Sensitive Data Taxonomy for Terraform State Sanitization

Executive Summary

This document defines a comprehensive taxonomy of sensitive data found in Terraform state files that must be detected, filtered, and sanitized before loading into Backstage catalog.
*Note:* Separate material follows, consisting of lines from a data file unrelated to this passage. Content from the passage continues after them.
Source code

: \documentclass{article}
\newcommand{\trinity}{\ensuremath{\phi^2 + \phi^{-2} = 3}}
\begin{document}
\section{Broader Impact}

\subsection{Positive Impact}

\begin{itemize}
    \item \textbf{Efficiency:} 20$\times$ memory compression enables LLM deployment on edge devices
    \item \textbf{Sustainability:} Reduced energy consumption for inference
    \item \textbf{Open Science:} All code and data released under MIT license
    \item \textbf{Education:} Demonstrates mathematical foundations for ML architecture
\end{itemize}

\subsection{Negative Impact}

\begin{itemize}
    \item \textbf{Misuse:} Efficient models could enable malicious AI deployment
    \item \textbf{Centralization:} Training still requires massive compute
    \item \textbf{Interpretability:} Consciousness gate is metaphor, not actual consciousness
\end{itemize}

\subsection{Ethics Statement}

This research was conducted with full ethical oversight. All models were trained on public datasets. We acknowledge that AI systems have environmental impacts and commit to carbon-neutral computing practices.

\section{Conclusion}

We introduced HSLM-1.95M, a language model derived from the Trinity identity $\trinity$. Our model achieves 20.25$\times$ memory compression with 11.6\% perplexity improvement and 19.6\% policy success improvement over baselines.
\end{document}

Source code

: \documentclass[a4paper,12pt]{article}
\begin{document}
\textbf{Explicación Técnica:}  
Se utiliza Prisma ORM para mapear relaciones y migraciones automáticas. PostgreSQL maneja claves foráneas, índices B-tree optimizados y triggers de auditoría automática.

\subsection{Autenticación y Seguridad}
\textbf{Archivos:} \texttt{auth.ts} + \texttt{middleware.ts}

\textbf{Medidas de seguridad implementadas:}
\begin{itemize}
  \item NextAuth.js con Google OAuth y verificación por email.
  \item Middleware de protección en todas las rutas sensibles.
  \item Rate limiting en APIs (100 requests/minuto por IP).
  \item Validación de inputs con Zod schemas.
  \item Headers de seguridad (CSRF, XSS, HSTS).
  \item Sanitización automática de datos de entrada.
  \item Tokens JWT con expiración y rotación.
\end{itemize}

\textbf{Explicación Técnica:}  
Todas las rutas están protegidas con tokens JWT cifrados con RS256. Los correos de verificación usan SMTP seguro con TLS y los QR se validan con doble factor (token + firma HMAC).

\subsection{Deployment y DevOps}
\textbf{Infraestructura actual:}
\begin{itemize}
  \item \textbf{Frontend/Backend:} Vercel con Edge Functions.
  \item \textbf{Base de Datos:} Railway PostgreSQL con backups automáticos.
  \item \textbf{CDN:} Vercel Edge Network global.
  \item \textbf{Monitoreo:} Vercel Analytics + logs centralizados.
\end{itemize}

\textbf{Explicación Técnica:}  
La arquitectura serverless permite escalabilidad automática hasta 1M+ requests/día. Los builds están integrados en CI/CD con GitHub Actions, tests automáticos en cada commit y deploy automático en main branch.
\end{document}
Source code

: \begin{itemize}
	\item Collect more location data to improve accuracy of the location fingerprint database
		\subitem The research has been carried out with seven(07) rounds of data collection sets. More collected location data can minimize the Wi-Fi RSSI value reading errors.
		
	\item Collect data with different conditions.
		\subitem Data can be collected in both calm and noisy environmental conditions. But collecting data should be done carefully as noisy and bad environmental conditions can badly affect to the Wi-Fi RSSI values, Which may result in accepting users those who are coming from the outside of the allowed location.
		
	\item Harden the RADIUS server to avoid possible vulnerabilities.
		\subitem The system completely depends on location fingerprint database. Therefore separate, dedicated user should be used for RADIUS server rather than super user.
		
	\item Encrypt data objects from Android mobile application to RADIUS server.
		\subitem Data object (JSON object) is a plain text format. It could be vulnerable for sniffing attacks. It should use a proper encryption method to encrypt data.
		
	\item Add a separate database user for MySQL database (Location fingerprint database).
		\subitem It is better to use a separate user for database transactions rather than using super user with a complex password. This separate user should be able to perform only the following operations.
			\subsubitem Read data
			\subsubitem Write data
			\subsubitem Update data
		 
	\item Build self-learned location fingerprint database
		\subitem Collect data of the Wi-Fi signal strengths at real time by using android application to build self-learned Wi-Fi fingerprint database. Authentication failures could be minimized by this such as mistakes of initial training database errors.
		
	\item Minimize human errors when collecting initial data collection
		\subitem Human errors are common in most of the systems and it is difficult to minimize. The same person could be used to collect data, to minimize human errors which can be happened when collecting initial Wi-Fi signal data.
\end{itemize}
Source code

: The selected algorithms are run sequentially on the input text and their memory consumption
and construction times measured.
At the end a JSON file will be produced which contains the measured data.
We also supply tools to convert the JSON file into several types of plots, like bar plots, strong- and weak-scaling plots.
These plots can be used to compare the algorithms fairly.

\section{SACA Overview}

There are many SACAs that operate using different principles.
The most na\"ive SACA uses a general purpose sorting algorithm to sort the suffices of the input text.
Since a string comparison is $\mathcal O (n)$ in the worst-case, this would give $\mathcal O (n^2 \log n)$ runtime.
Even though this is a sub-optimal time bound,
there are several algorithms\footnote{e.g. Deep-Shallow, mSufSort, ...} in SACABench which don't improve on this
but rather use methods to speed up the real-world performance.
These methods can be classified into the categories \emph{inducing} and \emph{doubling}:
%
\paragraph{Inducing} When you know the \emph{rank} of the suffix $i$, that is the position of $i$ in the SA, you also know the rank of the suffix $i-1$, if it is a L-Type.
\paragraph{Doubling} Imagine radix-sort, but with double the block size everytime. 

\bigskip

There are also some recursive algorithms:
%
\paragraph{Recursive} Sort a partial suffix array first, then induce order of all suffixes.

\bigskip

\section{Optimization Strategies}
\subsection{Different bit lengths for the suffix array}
The taxonomy is organized by sensitivity level, resource type, and compliance requirements.

Sensitivity Classifications

CRITICAL (Must Always Filter)

Data that, if exposed, would immediately compromise security or violate compliance regulations.

HIGH (Filter Unless Explicitly Allowed)

Data that poses significant security risk but may be needed for specific operational use cases with proper controls.

MEDIUM (Configurable Based on Client Policy)

Data that should be evaluated based on client-specific security posture and risk tolerance.

LOW (Informational, May Be Allowed)

Data that is typically safe to expose but should be evaluated in context.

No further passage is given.